Tillis also said one of the first tasks of the Government Operations Oversight Committee this fall will be to evaluate how school superintendents across the state handled budget cuts. He said the legislature provided enough money to hire teachers in kindergarten through third grade. But superintendents will have to find other ways to make cuts required by the reduced state budget, and report back to the General Assembly at the end of August.
If local school districts don't hire those early-grade teachers, Tillis said, "they better have a good reason for it and it better be consistent with our emphasis on K through 3 development."
He said some children who haven't received the education they need early in life are being wasted as productive members of society.
"I'm absolutely certain that some number of those people who are being lost were lost before they ever get out of third grade," Tillis said. "They didn't have early childhood development opportunities. They didn't have the core ability to read by third grade. They didn't have the skills they needed to be educated past third grade."
Still, he said, lawmakers didn't want to mandate how to ensure those opportunities are provided. Rather, he said, they wanted to shift that responsibility to the superintendents.
He disagreed that there was a disconnect between that goal and the reality of the General Assembly's education budget cuts, which include reductions in funding for early childhood programs. He said the budget as a whole, including the goal of reducing student-teacher ratios, should accomplish it.
But House Minority Leader Joe Hackney, a Democrat from Orange County, called Tillis' remarks "doublespeak."
"The superintendents are doing the best they can in a terrible situation," Hackney said. "They were given teaching jobs and teaching assistant jobs in the budget, then they were given a huge discretionary cut on top of it with no place to go to get those cuts except teacher jobs and teacher assistant jobs in many cases."

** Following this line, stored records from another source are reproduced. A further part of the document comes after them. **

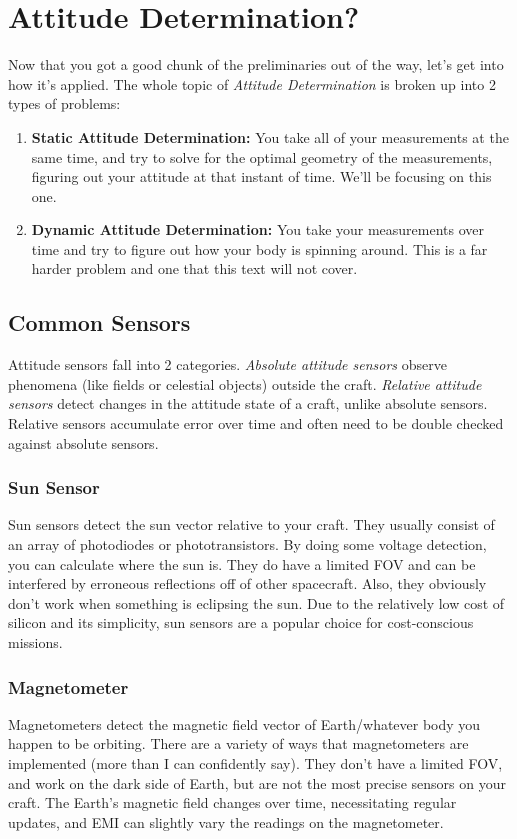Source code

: \documentclass[a4paper,14pt]{extreport}
\begin{document}
\chapter{Attitude Determination?}
Now that you got a good chunk of the preliminaries out of the way, let's get into how it's applied. The whole topic of \emph{Attitude Determination} is broken up into 2 types of problems:
\begin{enumerate}
\item{
\textbf{Static Attitude Determination:} You take all of your measurements at the same time, and try to solve for the optimal geometry of the measurements, figuring out your attitude at that instant of time. We'll be focusing on this one.
}
\item{\textbf{Dynamic Attitude Determination:} You take your measurements over time and try to figure out how your body is spinning around. This is a far harder problem and one that this text will not cover.
}
\end{enumerate}

\section{Common Sensors}
Attitude sensors fall into 2 categories. \emph{Absolute attitude sensors} observe phenomena (like fields or celestial objects) outside the craft. \emph{Relative attitude sensors} detect changes in the attitude state of a craft, unlike absolute sensors. Relative sensors accumulate error over time and often need to be double checked against absolute sensors.
\subsection{Sun Sensor}
Sun sensors detect the sun vector relative to your craft. They usually consist of an array of photodiodes or phototransistors. By doing some voltage detection, you can calculate where the sun is. They do have a limited FOV and can be interfered by erroneous reflections off of other spacecraft. Also, they obviously don't work when something is eclipsing the sun. Due to the relatively low cost of silicon and its simplicity, sun sensors are a popular choice for cost-conscious missions.
\subsection{Magnetometer}
Magnetometers detect the magnetic field vector of Earth/whatever body you happen to be orbiting. There are a variety of ways that magnetometers are implemented (more than I can confidently say). They don't have a limited FOV, and work on the dark side of Earth, but are not the most precise sensors on your craft. The Earth's magnetic field changes over time, necessitating regular updates, and EMI can slightly vary the readings on the magnetometer.
\end{document}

Tillis is using his visits to the state's newspapers to tout the session's accomplishments. He said there was little dissension among the ranks of Republicans, and that helped streamline the process and led to the shortest "long" session in 30 years, with a focus on job creation.
"I'm very proud of what we've accomplished in this session," he said, adding that as a management consultant "I don't know if I've ever seen the amount of change occur and still have a very productive, very functional organization from the beginning."
Hackney called it a "terrible session for North Carolina."
"Instead of creating jobs or trying to create jobs what they did was ending up cutting jobs," Hackney said. "More importantly, cutting many of them in the critical areas that make North Carolina so attractive to business, and to make you want to come to school here and live here. They cut 3,000 or so jobs in the university system, we don't know how many yet in the public schools. The number is going to be north of 20,000 before it's over. It's going to have a negative ripple effect through the economy."